Several dozen thatched ochre painted chalets interspersed with lush green lawns, bright bougainvillea and shiny palm plants and a couple of swimming pools, line up along a pristine sandy beach.
It is June 2015 and this is Somone, a resort right on the edge of Senegal’s Atlantic coastline. Popular with European tourists looking for off-season bargains and busloads of staff from various organisations holding their retreats and AGMs, the resort exudes the relative calm and stability usually associated with Senegal itself.
Considered one of Africa’s stable democracies and relatively better performing economies (World Bank forecasts estimate a real GDP growth rate of 4.8% in 2015), Senegal nonetheless still sees significant numbers of its young citizens trying each year to reach Europe where they believe life would be much better for them. Perhaps this can be partly explained by the fact that according to the World Bank, poverty remains high at 46.7%, and the number of poor has risen since 2006.

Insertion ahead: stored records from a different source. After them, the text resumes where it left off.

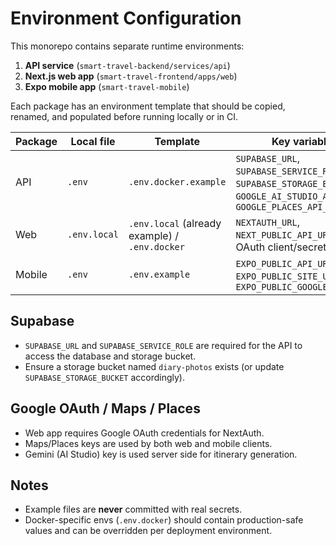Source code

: # Environment Configuration

This monorepo contains separate runtime environments:

1. **API service** (`smart-travel-backend/services/api`)
2. **Next.js web app** (`smart-travel-frontend/apps/web`)
3. **Expo mobile app** (`smart-travel-mobile`)

Each package has an environment template that should be copied, renamed, and populated before running locally or in CI.

| Package | Local file | Template | Key variables |
| --- | --- | --- | --- |
| API | `.env` | `.env.docker.example` | `SUPABASE_URL`, `SUPABASE_SERVICE_ROLE`, `SUPABASE_STORAGE_BUCKET`, `GOOGLE_AI_STUDIO_API_KEY`, `GOOGLE_PLACES_API_KEY` |
| Web | `.env.local` | `.env.local` (already example) / `.env.docker` | `NEXTAUTH_URL`, `NEXT_PUBLIC_API_URL`, Google OAuth client/secret |
| Mobile | `.env` | `.env.example` | `EXPO_PUBLIC_API_URL`, `EXPO_PUBLIC_SITE_URL`, `EXPO_PUBLIC_GOOGLE_MAPS_KEY` |

## Supabase

- `SUPABASE_URL` and `SUPABASE_SERVICE_ROLE` are required for the API to access the database and storage bucket.
- Ensure a storage bucket named `diary-photos` exists (or update `SUPABASE_STORAGE_BUCKET` accordingly).

## Google OAuth / Maps / Places

- Web app requires Google OAuth credentials for NextAuth.
- Maps/Places keys are used by both web and mobile clients.
- Gemini (AI Studio) key is used server side for itinerary generation.

## Notes

- Example files are **never** committed with real secrets.
- Docker-specific envs (`.env.docker`) should contain production-safe values and can be overridden per deployment environment.
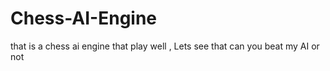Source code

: # Chess-AI-Engine
that is a chess ai engine that play well , Lets see that can you beat my AI or not
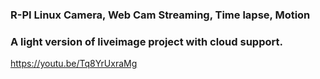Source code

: ### R-PI Linux Camera, Web Cam Streaming, Time lapse, Motion
### A light version of liveimage project with cloud support.


https://youtu.be/Tq8YrUxraMg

Back to Somone, on most evenings, small groups of young men gather on the beach for exercise, which usually involves a combination of kicking around a football and some quite intense well-coordinated football drills. I come across one such a group of four young men one evening, all sporting replica football jerseys of well-known European sides. Of course, we predictably start talking about European football, but somehow the conversation veers straight to migration. Probably after learning that although I grew up in Africa, I have been living in Europe for years.
Are they following the current raging migration debate? Do they want to go to Europe? Have they tried to go to Europe before? All four answer, Yes, Yes and No respectively.
“Until there are opportunities for us here and we can support ourselves and our families here, we will always dream of Europe,” says one in a Marseille top. Or America, he says, adding helpfully that it’s easier though to get to Europe than America.
“Do people in Europe, America, all these places, really think that people make this difficult journey just for the fun of it?,” asks his friend wearing an Arsenal top and tracksuit bottom. He looks at me quizzically as if expecting me to answer on behalf of Europeans and Americans.
Before I can cobble together some sort of answer, his Paris St Germain-clad friend shouts: “Get rich or die trying,” as he gives his Arsenal top wearing friend standing next to him, a mighty big but friendly thump on the back. “You know that song from Fiddy, right?” ‘Fiddy’ is of course American rapper 50 Cent, who coincidentally just a weeks after this encounter, filed for bankruptcy.
I tell him that, yes as a matter of fact, I do know who ‘Fiddy’ is but I’m pretty sure he was not rapping about irregular migration, but of course, I immediately get his point. Europe is seen by many young people in this region and indeed many other parts of Africa as the only option for them to achieve their dreams. They see no opportunities or a future in their own countries.
What about the fact that they might not make it, first of all across the Sahara desert, where it is believed that an unknown number die each year trying to cross from West Africa to North Africa and then the Mediterranean where many have died or gone missing after their unseaworthy vessels capsized as they tried to reach Europe’s southern shores (at the time of the encounter, over 1,800 had died or gone missing trying to cross the Mediterranean sea to Europe). The grim figure has now surpassed 3,100 as of 15/10/2015.
Even after hearing this, they appear unperturbed and the one in a well-worn Borussia Dortmund top seems to speak for all of them – judging by how vigorously the others are nodding their heads in agreement – when he says: “No pain, no gain, my friend. When you have nothing like some of us or you have no hope for a better future, you are going to try and cross that desert, get on the boat and try and get to where you think you will succeed. If you live, like some of us do, at some stage you just reach a point where possible death doesn’t scare you that much. That’s what he means by ‘Get rich or die trying’.”
Gesturing at the resort behind us, I suggest that surely Senegal, one of Africa’s more stable and better performing democracies, has some opportunities for its young people, ‘Marseille’ looks over his shoulder and simply says: “If you are connected, maybe.”
As the sun sets over the Atlantic, we part ways and ‘Borussia Dortmund’ says: “Maybe we will see you in Europe, one day my brother.”
Several months on, I wonder if any of the four have made that perilous journey to Europe.